• _Source material_:
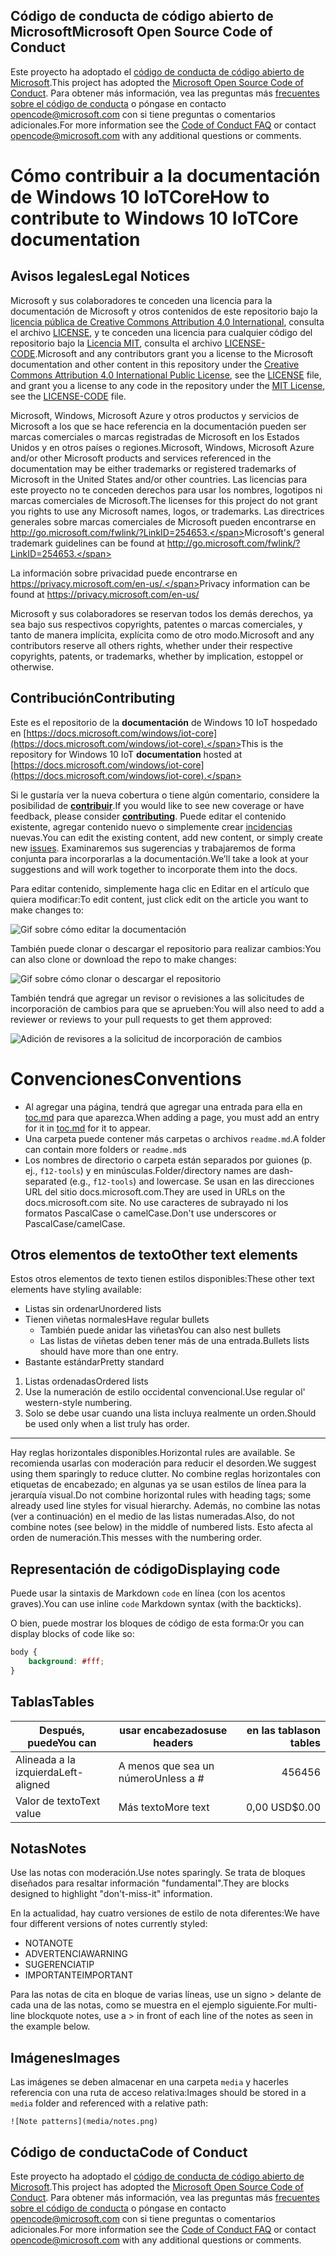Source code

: ## <a name="microsoft-open-source-code-of-conduct"></a><span data-ttu-id="cb154-101">Código de conducta de código abierto de Microsoft</span><span class="sxs-lookup"><span data-stu-id="cb154-101">Microsoft Open Source Code of Conduct</span></span>

<span data-ttu-id="cb154-102">Este proyecto ha adoptado el [código de conducta de código abierto de Microsoft](https://opensource.microsoft.com/codeofconduct/).</span><span class="sxs-lookup"><span data-stu-id="cb154-102">This project has adopted the [Microsoft Open Source Code of Conduct](https://opensource.microsoft.com/codeofconduct/).</span></span>
<span data-ttu-id="cb154-103">Para obtener más información, vea las preguntas más [frecuentes sobre el código de conducta](https://opensource.microsoft.com/codeofconduct/faq/) o póngase en contacto [opencode@microsoft.com](mailto:opencode@microsoft.com) con si tiene preguntas o comentarios adicionales.</span><span class="sxs-lookup"><span data-stu-id="cb154-103">For more information see the [Code of Conduct FAQ](https://opensource.microsoft.com/codeofconduct/faq/) or contact [opencode@microsoft.com](mailto:opencode@microsoft.com) with any additional questions or comments.</span></span>

# <a name="how-to-contribute-to-windows-10-iotcore-documentation"></a><span data-ttu-id="cb154-104">Cómo contribuir a la documentación de Windows 10 IoTCore</span><span class="sxs-lookup"><span data-stu-id="cb154-104">How to contribute to Windows 10 IoTCore documentation</span></span>

## <a name="legal-notices"></a><span data-ttu-id="cb154-105">Avisos legales</span><span class="sxs-lookup"><span data-stu-id="cb154-105">Legal Notices</span></span>
<span data-ttu-id="cb154-106">Microsoft y sus colaboradores te conceden una licencia para la documentación de Microsoft y otros contenidos de este repositorio bajo la [licencia pública de Creative Commons Attribution 4.0 International](https://creativecommons.org/licenses/by/4.0/legalcode), consulta el archivo [LICENSE](LICENSE), y te conceden una licencia para cualquier código del repositorio bajo la [Licencia MIT](https://opensource.org/licenses/MIT), consulta el archivo [LICENSE-CODE](LICENSE-CODE).</span><span class="sxs-lookup"><span data-stu-id="cb154-106">Microsoft and any contributors grant you a license to the Microsoft documentation and other content in this repository under the [Creative Commons Attribution 4.0 International Public License](https://creativecommons.org/licenses/by/4.0/legalcode), see the [LICENSE](LICENSE) file, and grant you a license to any code in the repository under the [MIT License](https://opensource.org/licenses/MIT), see the [LICENSE-CODE](LICENSE-CODE) file.</span></span>

<span data-ttu-id="cb154-107">Microsoft, Windows, Microsoft Azure y otros productos y servicios de Microsoft a los que se hace referencia en la documentación pueden ser marcas comerciales o marcas registradas de Microsoft en los Estados Unidos y en otros países o regiones.</span><span class="sxs-lookup"><span data-stu-id="cb154-107">Microsoft, Windows, Microsoft Azure and/or other Microsoft products and services referenced in the documentation may be either trademarks or registered trademarks of Microsoft in the United States and/or other countries.</span></span>
<span data-ttu-id="cb154-108">Las licencias para este proyecto no te conceden derechos para usar los nombres, logotipos ni marcas comerciales de Microsoft.</span><span class="sxs-lookup"><span data-stu-id="cb154-108">The licenses for this project do not grant you rights to use any Microsoft names, logos, or trademarks.</span></span>
<span data-ttu-id="cb154-109">Las directrices generales sobre marcas comerciales de Microsoft pueden encontrarse en http://go.microsoft.com/fwlink/?LinkID=254653.</span><span class="sxs-lookup"><span data-stu-id="cb154-109">Microsoft's general trademark guidelines can be found at http://go.microsoft.com/fwlink/?LinkID=254653.</span></span>

<span data-ttu-id="cb154-110">La información sobre privacidad puede encontrarse en https://privacy.microsoft.com/en-us/.</span><span class="sxs-lookup"><span data-stu-id="cb154-110">Privacy information can be found at https://privacy.microsoft.com/en-us/</span></span>

<span data-ttu-id="cb154-111">Microsoft y sus colaboradores se reservan todos los demás derechos, ya sea bajo sus respectivos copyrights, patentes o marcas comerciales, y tanto de manera implícita, explícita como de otro modo.</span><span class="sxs-lookup"><span data-stu-id="cb154-111">Microsoft and any contributors reserve all others rights, whether under their respective copyrights, patents, or trademarks, whether by implication, estoppel or otherwise.</span></span>

## <a name="contributing"></a><span data-ttu-id="cb154-112">Contribución</span><span class="sxs-lookup"><span data-stu-id="cb154-112">Contributing</span></span>

<span data-ttu-id="cb154-113">Este es el repositorio de la **documentación** de Windows 10 IoT hospedado en [https://docs.microsoft.com/windows/iot-core](https://docs.microsoft.com/windows/iot-core).</span><span class="sxs-lookup"><span data-stu-id="cb154-113">This is the repository for Windows 10 IoT **documentation** hosted at [https://docs.microsoft.com/windows/iot-core](https://docs.microsoft.com/windows/iot-core).</span></span>

<span data-ttu-id="cb154-114">Si le gustaría ver la nueva cobertura o tiene algún comentario, considere la posibilidad de [**contribuir**](/CONTRIBUTING.md).</span><span class="sxs-lookup"><span data-stu-id="cb154-114">If you would like to see new coverage or have feedback, please consider [**contributing**](/CONTRIBUTING.md).</span></span>  <span data-ttu-id="cb154-115">Puede editar el contenido existente, agregar contenido nuevo o simplemente crear [incidencias](https://github.com/MicrosoftDocs/windows-iotcore-docs/issues) nuevas.</span><span class="sxs-lookup"><span data-stu-id="cb154-115">You can edit the existing content, add new content, or simply create new [issues](https://github.com/MicrosoftDocs/windows-iotcore-docs/issues).</span></span> <span data-ttu-id="cb154-116">Examinaremos sus sugerencias y trabajaremos de forma conjunta para incorporarlas a la documentación.</span><span class="sxs-lookup"><span data-stu-id="cb154-116">We’ll take a look at your suggestions and will work together to incorporate them into the docs.</span></span>

<span data-ttu-id="cb154-117">Para editar contenido, simplemente haga clic en Editar en el artículo que quiera modificar:</span><span class="sxs-lookup"><span data-stu-id="cb154-117">To edit content, just click edit on the article you want to make changes to:</span></span>

![Gif sobre cómo editar la documentación](windows-iotcore/media/edit-doc.gif)


<span data-ttu-id="cb154-119">También puede clonar o descargar el repositorio para realizar cambios:</span><span class="sxs-lookup"><span data-stu-id="cb154-119">You can also clone or download the repo to make changes:</span></span>

![Gif sobre cómo clonar o descargar el repositorio](windows-iotcore/media/download-repo.gif)

<span data-ttu-id="cb154-121">También tendrá que agregar un revisor o revisiones a las solicitudes de incorporación de cambios para que se aprueben:</span><span class="sxs-lookup"><span data-stu-id="cb154-121">You will also need to add a reviewer or reviews to your pull requests to get them approved:</span></span>

![Adición de revisores a la solicitud de incorporación de cambios](windows-iotcore/media/reviewers.gif)

# <a name="conventions"></a><span data-ttu-id="cb154-123">Convenciones</span><span class="sxs-lookup"><span data-stu-id="cb154-123">Conventions</span></span>
  - <span data-ttu-id="cb154-124">Al agregar una página, tendrá que agregar una entrada para ella en [toc.md](windows-iotcore/TOC.md) para que aparezca.</span><span class="sxs-lookup"><span data-stu-id="cb154-124">When adding a page, you must add an entry for it in [toc.md](windows-iotcore/TOC.md) for it to appear.</span></span>
  - <span data-ttu-id="cb154-125">Una carpeta puede contener más carpetas o archivos `readme.md`.</span><span class="sxs-lookup"><span data-stu-id="cb154-125">A folder can contain more folders or `readme.md`s</span></span>
  - <span data-ttu-id="cb154-126">Los nombres de directorio o carpeta están separados por guiones (p. ej., `f12-tools`) y en minúsculas.</span><span class="sxs-lookup"><span data-stu-id="cb154-126">Folder/directory names are dash-separated (e.g., `f12-tools`) and lowercase.</span></span> <span data-ttu-id="cb154-127">Se usan en las direcciones URL del sitio docs.microsoft.com.</span><span class="sxs-lookup"><span data-stu-id="cb154-127">They are used in URLs on the docs.microsoft.com site.</span></span> <span data-ttu-id="cb154-128">No use caracteres de subrayado ni los formatos PascalCase o camelCase.</span><span class="sxs-lookup"><span data-stu-id="cb154-128">Don't use underscores or PascalCase/camelCase.</span></span>


## <a name="other-text-elements"></a><span data-ttu-id="cb154-129">Otros elementos de texto</span><span class="sxs-lookup"><span data-stu-id="cb154-129">Other text elements</span></span>

<span data-ttu-id="cb154-130">Estos otros elementos de texto tienen estilos disponibles:</span><span class="sxs-lookup"><span data-stu-id="cb154-130">These other text elements have styling available:</span></span>

* <span data-ttu-id="cb154-131">Listas sin ordenar</span><span class="sxs-lookup"><span data-stu-id="cb154-131">Unordered lists</span></span>
* <span data-ttu-id="cb154-132">Tienen viñetas normales</span><span class="sxs-lookup"><span data-stu-id="cb154-132">Have regular bullets</span></span>
   * <span data-ttu-id="cb154-133">También puede anidar las viñetas</span><span class="sxs-lookup"><span data-stu-id="cb154-133">You can also nest bullets</span></span>
   * <span data-ttu-id="cb154-134">Las listas de viñetas deben tener más de una entrada.</span><span class="sxs-lookup"><span data-stu-id="cb154-134">Bullets lists should have more than one entry.</span></span>
* <span data-ttu-id="cb154-135">Bastante estándar</span><span class="sxs-lookup"><span data-stu-id="cb154-135">Pretty standard</span></span>

1. <span data-ttu-id="cb154-136">Listas ordenadas</span><span class="sxs-lookup"><span data-stu-id="cb154-136">Ordered lists</span></span>
2. <span data-ttu-id="cb154-137">Use la numeración de estilo occidental convencional.</span><span class="sxs-lookup"><span data-stu-id="cb154-137">Use regular ol' western-style numbering.</span></span>
3. <span data-ttu-id="cb154-138">Solo se debe usar cuando una lista incluya realmente un orden.</span><span class="sxs-lookup"><span data-stu-id="cb154-138">Should be used only when a list truly has order.</span></span>

_________________________

<span data-ttu-id="cb154-139">Hay reglas horizontales disponibles.</span><span class="sxs-lookup"><span data-stu-id="cb154-139">Horizontal rules are available.</span></span> <span data-ttu-id="cb154-140">Se recomienda usarlas con moderación para reducir el desorden.</span><span class="sxs-lookup"><span data-stu-id="cb154-140">We suggest using them sparingly to reduce clutter.</span></span>
<span data-ttu-id="cb154-141">No combine reglas horizontales con etiquetas de encabezado; en algunas ya se usan estilos de línea para la jerarquía visual.</span><span class="sxs-lookup"><span data-stu-id="cb154-141">Do not combine horizontal rules with heading tags; some already used line styles for visual hierarchy.</span></span>
<span data-ttu-id="cb154-142">Además, no combine las notas (ver a continuación) en el medio de las listas numeradas.</span><span class="sxs-lookup"><span data-stu-id="cb154-142">Also, do not combine notes (see below) in the middle of numbered lists.</span></span> <span data-ttu-id="cb154-143">Esto afecta al orden de numeración.</span><span class="sxs-lookup"><span data-stu-id="cb154-143">This messes with the numbering order.</span></span>

## <a name="displaying-code"></a><span data-ttu-id="cb154-144">Representación de código</span><span class="sxs-lookup"><span data-stu-id="cb154-144">Displaying code</span></span>

<span data-ttu-id="cb154-145">Puede usar la sintaxis de Markdown `code` en línea (con los acentos graves).</span><span class="sxs-lookup"><span data-stu-id="cb154-145">You can use inline `code` Markdown syntax (with the backticks).</span></span>

<span data-ttu-id="cb154-146">O bien, puede mostrar los bloques de código de esta forma:</span><span class="sxs-lookup"><span data-stu-id="cb154-146">Or you can display blocks of code like so:</span></span>

```css
body {
    background: #fff;
}
```

## <a name="tables"></a><span data-ttu-id="cb154-147">Tablas</span><span class="sxs-lookup"><span data-stu-id="cb154-147">Tables</span></span>

| <span data-ttu-id="cb154-148">Después, puede</span><span class="sxs-lookup"><span data-stu-id="cb154-148">You can</span></span>     | <span data-ttu-id="cb154-149">usar encabezados</span><span class="sxs-lookup"><span data-stu-id="cb154-149">use headers</span></span> | <span data-ttu-id="cb154-150">en las tablas</span><span class="sxs-lookup"><span data-stu-id="cb154-150">on tables</span></span>    |
|-------------|-------------|-------------:|
| <span data-ttu-id="cb154-151">Alineada a la izquierda</span><span class="sxs-lookup"><span data-stu-id="cb154-151">Left-aligned</span></span>| <span data-ttu-id="cb154-152">A menos que sea un número</span><span class="sxs-lookup"><span data-stu-id="cb154-152">Unless a #</span></span>  | <span data-ttu-id="cb154-153">456</span><span class="sxs-lookup"><span data-stu-id="cb154-153">456</span></span>          |
| <span data-ttu-id="cb154-154">Valor de texto</span><span class="sxs-lookup"><span data-stu-id="cb154-154">Text value</span></span>  | <span data-ttu-id="cb154-155">Más texto</span><span class="sxs-lookup"><span data-stu-id="cb154-155">More text</span></span>   | <span data-ttu-id="cb154-156">0,00 USD</span><span class="sxs-lookup"><span data-stu-id="cb154-156">$0.00</span></span>        |

## <a name="notes"></a><span data-ttu-id="cb154-157">Notas</span><span class="sxs-lookup"><span data-stu-id="cb154-157">Notes</span></span>

<span data-ttu-id="cb154-158">Use las notas con moderación.</span><span class="sxs-lookup"><span data-stu-id="cb154-158">Use notes sparingly.</span></span> <span data-ttu-id="cb154-159">Se trata de bloques diseñados para resaltar información "fundamental".</span><span class="sxs-lookup"><span data-stu-id="cb154-159">They are blocks designed to highlight "don't-miss-it" information.</span></span>

<span data-ttu-id="cb154-160">En la actualidad, hay cuatro versiones de estilo de nota diferentes:</span><span class="sxs-lookup"><span data-stu-id="cb154-160">We have four different versions of notes currently styled:</span></span>
- <span data-ttu-id="cb154-161">NOTA</span><span class="sxs-lookup"><span data-stu-id="cb154-161">NOTE</span></span>
- <span data-ttu-id="cb154-162">ADVERTENCIA</span><span class="sxs-lookup"><span data-stu-id="cb154-162">WARNING</span></span>
- <span data-ttu-id="cb154-163">SUGERENCIA</span><span class="sxs-lookup"><span data-stu-id="cb154-163">TIP</span></span>
- <span data-ttu-id="cb154-164">IMPORTANTE</span><span class="sxs-lookup"><span data-stu-id="cb154-164">IMPORTANT</span></span>


<span data-ttu-id="cb154-165">Para las notas de cita en bloque de varias líneas, use un signo > delante de cada una de las notas, como se muestra en el ejemplo siguiente.</span><span class="sxs-lookup"><span data-stu-id="cb154-165">For multi-line blockquote notes, use a > in front of each line of the notes as seen in the example below.</span></span>

## <a name="images"></a><span data-ttu-id="cb154-166">Imágenes</span><span class="sxs-lookup"><span data-stu-id="cb154-166">Images</span></span>

<span data-ttu-id="cb154-167">Las imágenes se deben almacenar en una carpeta `media` y hacerles referencia con una ruta de acceso relativa:</span><span class="sxs-lookup"><span data-stu-id="cb154-167">Images should be stored in a `media` folder and referenced with a relative path:</span></span>

`![Note patterns](media/notes.png)`


## <a name="code-of-conduct"></a><span data-ttu-id="cb154-168">Código de conducta</span><span class="sxs-lookup"><span data-stu-id="cb154-168">Code of Conduct</span></span>
<span data-ttu-id="cb154-169">Este proyecto ha adoptado el [código de conducta de código abierto de Microsoft](https://opensource.microsoft.com/codeofconduct/).</span><span class="sxs-lookup"><span data-stu-id="cb154-169">This project has adopted the [Microsoft Open Source Code of Conduct](https://opensource.microsoft.com/codeofconduct/).</span></span> <span data-ttu-id="cb154-170">Para obtener más información, vea las preguntas más [frecuentes sobre el código de conducta](https://opensource.microsoft.com/codeofconduct/faq/) o póngase en contacto [opencode@microsoft.com](mailto:opencode@microsoft.com) con si tiene preguntas o comentarios adicionales.</span><span class="sxs-lookup"><span data-stu-id="cb154-170">For more information see the [Code of Conduct FAQ](https://opensource.microsoft.com/codeofconduct/faq/) or contact [opencode@microsoft.com](mailto:opencode@microsoft.com) with any additional questions or comments.</span></span>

• _Exercise_:
Whenever the word "estilos" appears in a line of the listing, report that line.

• _Response to the exercise_:
<span data-ttu-id="cb154-130">Estos otros elementos de texto tienen estilos disponibles:</span><span class="sxs-lookup"><span data-stu-id="cb154-130">These other text elements have styling available:</span></span>
<span data-ttu-id="cb154-141">No combine reglas horizontales con etiquetas de encabezado; en algunas ya se usan estilos de línea para la jerarquía visual.</span><span class="sxs-lookup"><span data-stu-id="cb154-141">Do not combine horizontal rules with heading tags; some already used line styles for visual hierarchy.</span></span>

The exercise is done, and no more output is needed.